→ **What you will do**
Repeat every record word for word and omit the images.

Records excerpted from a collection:
+ + + + + + +

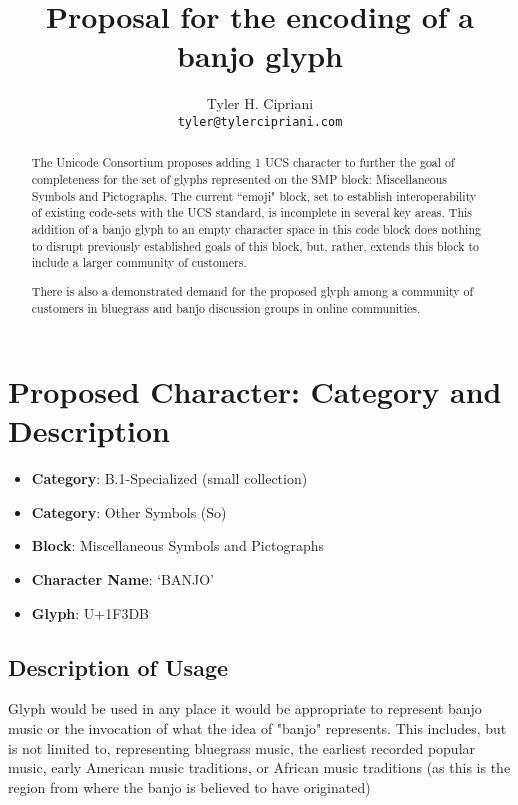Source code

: \documentclass[12pt]{article}
\author{Tyler H. Cipriani\\
  \texttt{tyler@tylercipriani.com}}
\title{Proposal for the encoding of a banjo glyph}
\begin{document}
  \maketitle

  \renewcommand{\abstractname}{Proposal}

  \begin{abstract}
    The Unicode Consortium proposes adding 1 UCS character to further the goal of completeness
    for the set of glyphs represented on the SMP block: Miscellaneous Symbols and Pictographs\cite{scherer}.
    The current ``emoji" block, set to establish interoperability of existing code-sets
    with the UCS standard, is incomplete in several key areas. This addition of
    a banjo glyph to an empty character space in this code block does nothing to
    disrupt previously established goals of this block, but, rather, extends this
    block to include a larger community of customers.

    There is also a demonstrated demand for the proposed glyph among a community of
    customers in bluegrass and banjo discussion groups in online communities.
  \end{abstract}

  \section{Proposed Character: Category and Description}
    \begin{itemize}
      \item \textbf{Category}: B.1-Specialized (small collection)
      \item \textbf{Category}: Other Symbols (So)
      \item \textbf{Block}: Miscellaneous Symbols and Pictographs
      \item \textbf{Character Name}: `BANJO'
      \item \textbf{Glyph}:  U+1F3DB
    \end{itemize}

    \subsection{Description of Usage}
      Glyph would be used in any place it would be appropriate to represent 
      banjo music or the invocation of what the idea of "banjo" represents.
      This includes, but is not limited to, representing bluegrass music,
      the earliest recorded popular music, early American music traditions, or
      African music traditions (as this is the region from where the banjo is
      believed to have originated)\cite{allen}
\end{document}
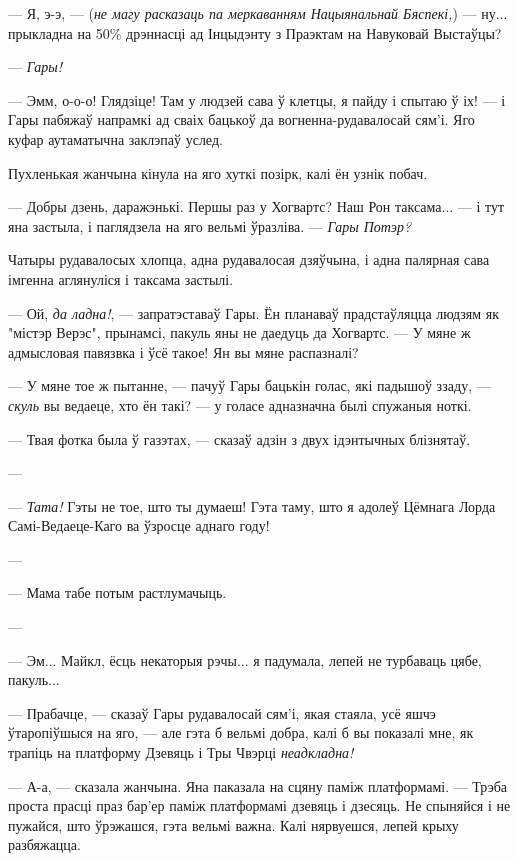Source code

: --- Я, э-э, --- (\emph{не магу расказаць па меркаванням Нацыянальнай Бяспекі,}) ---
ну... прыкладна на 50\% дрэннасці ад Інцыдэнту з Праэктам на Навуковай Выстаўцы?

--- \emph{Гары!}

--- Эмм, о-о-о! Глядзіце! Там у людзей сава ў клетцы, я пайду і спытаю ў іх! --- 
і Гары пабяжаў напрамкі ад сваіх бацькоў да вогненна-рудавалосай сям'і. Яго 
куфар аутаматычна заклэпаў услед. 

Пухленькая жанчына кінула на яго хуткі позірк, калі ён узнік побач.

--- Добры дзень, даражэнькі. Першы раз у Хогвартс? 
Наш Рон таксама... --- і тут яна застыла, і паглядзела на яго вельмі ўразліва.
--- \emph{Гары Потэр?}

Чатыры рудавалосых хлопца, адна рудавалосая дзяўчына, і адна палярная сава 
імгенна аглянуліся і таксама застылі.

--- Ой, \emph{да ладна!}, --- запратэставаў Гары. Ён планаваў прадстаўляцца людзям
як "містэр Верэс", прынамсі, пакуль яны не даедуць да Хогвартс. --- У мяне ж
адмысловая павязвка і ўсё такое! Ян вы мяне распазналі?

--- У мяне тое ж пытанне, --- пачуў Гары бацькін голас, які падышоў 
ззаду, --- \emph{скуль} вы ведаеце, хто ён такі? --- 
у голасе адназначна былі спужаныя ноткі. 

--- Твая фотка была ў газэтах, --- сказаў адзін з двух ідэнтычных блізнятаў.

--- 

--- \emph{Тата!} Гэты не тое, што ты думаеш! Гэта таму, што я адолеў Цёмнага Лорда
Самі-Ведаеце-Каго ва ўзросце аднаго году!

--- 

--- Мама табе потым растлумачыць.

--- 

--- Эм... Майкл, ёсць некаторыя рэчы... я падумала, лепей не турбаваць цябе,
пакуль...

--- Прабачце, --- сказаў Гары рудавалосай сям'і, якая стаяла, усё яшчэ ўтаропіўшыся
на яго, --- але гэта б вельмі добра, калі б вы показалі мне, як трапіць
на платформу Дзевяць і Тры Чвэрці \emph{неадкладна!}

--- А-а, --- сказала жанчына. Яна паказала на сцяну паміж платформамі. --- 
Трэба проста прасці праз бар'ер паміж платформамі дзевяць і дзесяць. Не спыняйся
і не пужайся, што ўрэжашся, гэта вельмі важна. Калі нярвуешся, лепей крыху
разбяжацца.

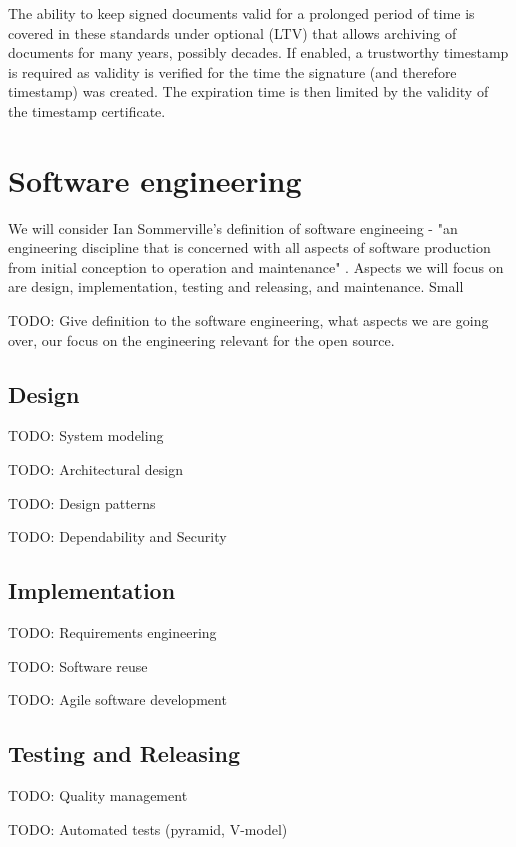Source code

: \documentclass[thesismargins, english, thesislinespacing, onelinechapterstyle, upjsfrontpage]{rnthesis}
\begin{document}
The ability to keep signed documents valid for a prolonged period of time is covered in these standards under optional  (LTV) that allows archiving of documents for many years, possibly decades.
If enabled, a trustworthy timestamp is required as validity is verified for the time the signature (and therefore timestamp) was created.
The expiration time is then limited by the validity of the timestamp certificate.

\iffalse %
\section{Software engineering}

We will consider Ian Sommerville's definition of software engineeing - "an engineering discipline that is concerned with all aspects of software production from initial conception to operation and maintenance" \cite{sommerville}.
Aspects we will focus on are design, implementation, testing and releasing, and maintenance.
Small 

TODO: Give definition to the software engineering, what aspects we are going over, our focus on the engineering relevant for the open source.

\subsection{Design}

TODO: System modeling

TODO: Architectural design

TODO: Design patterns

TODO: Dependability and Security

\subsection{Implementation}

TODO: Requirements engineering

TODO: Software reuse

TODO: Agile software development

\subsection{Testing and Releasing}

TODO: Quality management

TODO: Automated tests (pyramid, V-model)
\end{document}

+ + + + + + +

→ **Your response**
Source code

: \documentclass[12pt]{article}
\author{Tyler H. Cipriani\\
  \texttt{tyler@tylercipriani.com}}
\title{Proposal for the encoding of a banjo glyph}
\begin{document}
  \maketitle

  \renewcommand{\abstractname}{Proposal}

  \begin{abstract}
    The Unicode Consortium proposes adding 1 UCS character to further the goal of completeness
    for the set of glyphs represented on the SMP block: Miscellaneous Symbols and Pictographs\cite{scherer}.
    The current ``emoji" block, set to establish interoperability of existing code-sets
    with the UCS standard, is incomplete in several key areas. This addition of
    a banjo glyph to an empty character space in this code block does nothing to
    disrupt previously established goals of this block, but, rather, extends this
    block to include a larger community of customers.

    There is also a demonstrated demand for the proposed glyph among a community of
    customers in bluegrass and banjo discussion groups in online communities.
  \end{abstract}

  \section{Proposed Character: Category and Description}
    \begin{itemize}
      \item \textbf{Category}: B.1-Specialized (small collection)
      \item \textbf{Category}: Other Symbols (So)
      \item \textbf{Block}: Miscellaneous Symbols and Pictographs
      \item \textbf{Character Name}: `BANJO'
      \item \textbf{Glyph}:  U+1F3DB
    \end{itemize}

    \subsection{Description of Usage}
      Glyph would be used in any place it would be appropriate to represent 
      banjo music or the invocation of what the idea of "banjo" represents.
      This includes, but is not limited to, representing bluegrass music,
      the earliest recorded popular music, early American music traditions, or
      African music traditions (as this is the region from where the banjo is
      believed to have originated)\cite{allen}
\end{document}
Source code

: --- Я, э-э, --- (\emph{не магу расказаць па меркаванням Нацыянальнай Бяспекі,}) ---
ну... прыкладна на 50\% дрэннасці ад Інцыдэнту з Праэктам на Навуковай Выстаўцы?

--- \emph{Гары!}

--- Эмм, о-о-о! Глядзіце! Там у людзей сава ў клетцы, я пайду і спытаю ў іх! --- 
і Гары пабяжаў напрамкі ад сваіх бацькоў да вогненна-рудавалосай сям'і. Яго 
куфар аутаматычна заклэпаў услед. 

Пухленькая жанчына кінула на яго хуткі позірк, калі ён узнік побач.

--- Добры дзень, даражэнькі. Першы раз у Хогвартс? 
Наш Рон таксама... --- і тут яна застыла, і паглядзела на яго вельмі ўразліва.
--- \emph{Гары Потэр?}

Чатыры рудавалосых хлопца, адна рудавалосая дзяўчына, і адна палярная сава 
імгенна аглянуліся і таксама застылі.

--- Ой, \emph{да ладна!}, --- запратэставаў Гары. Ён планаваў прадстаўляцца людзям
як "містэр Верэс", прынамсі, пакуль яны не даедуць да Хогвартс. --- У мяне ж
адмысловая павязвка і ўсё такое! Ян вы мяне распазналі?

--- У мяне тое ж пытанне, --- пачуў Гары бацькін голас, які падышоў 
ззаду, --- \emph{скуль} вы ведаеце, хто ён такі? --- 
у голасе адназначна былі спужаныя ноткі. 

--- Твая фотка была ў газэтах, --- сказаў адзін з двух ідэнтычных блізнятаў.

--- 

--- \emph{Тата!} Гэты не тое, што ты думаеш! Гэта таму, што я адолеў Цёмнага Лорда
Самі-Ведаеце-Каго ва ўзросце аднаго году!

--- 

--- Мама табе потым растлумачыць.

--- 

--- Эм... Майкл, ёсць некаторыя рэчы... я падумала, лепей не турбаваць цябе,
пакуль...

--- Прабачце, --- сказаў Гары рудавалосай сям'і, якая стаяла, усё яшчэ ўтаропіўшыся
на яго, --- але гэта б вельмі добра, калі б вы показалі мне, як трапіць
на платформу Дзевяць і Тры Чвэрці \emph{неадкладна!}

--- А-а, --- сказала жанчына. Яна паказала на сцяну паміж платформамі. --- 
Трэба проста прасці праз бар'ер паміж платформамі дзевяць і дзесяць. Не спыняйся
і не пужайся, што ўрэжашся, гэта вельмі важна. Калі нярвуешся, лепей крыху
разбяжацца.

Source code

: \documentclass[thesismargins, english, thesislinespacing, onelinechapterstyle, upjsfrontpage]{rnthesis}
\begin{document}
The ability to keep signed documents valid for a prolonged period of time is covered in these standards under optional  (LTV) that allows archiving of documents for many years, possibly decades.
If enabled, a trustworthy timestamp is required as validity is verified for the time the signature (and therefore timestamp) was created.
The expiration time is then limited by the validity of the timestamp certificate.

\iffalse %
\section{Software engineering}

We will consider Ian Sommerville's definition of software engineeing - "an engineering discipline that is concerned with all aspects of software production from initial conception to operation and maintenance" \cite{sommerville}.
Aspects we will focus on are design, implementation, testing and releasing, and maintenance.
Small 

TODO: Give definition to the software engineering, what aspects we are going over, our focus on the engineering relevant for the open source.

\subsection{Design}

TODO: System modeling

TODO: Architectural design

TODO: Design patterns

TODO: Dependability and Security

\subsection{Implementation}

TODO: Requirements engineering

TODO: Software reuse

TODO: Agile software development

\subsection{Testing and Releasing}

TODO: Quality management

TODO: Automated tests (pyramid, V-model)
\end{document}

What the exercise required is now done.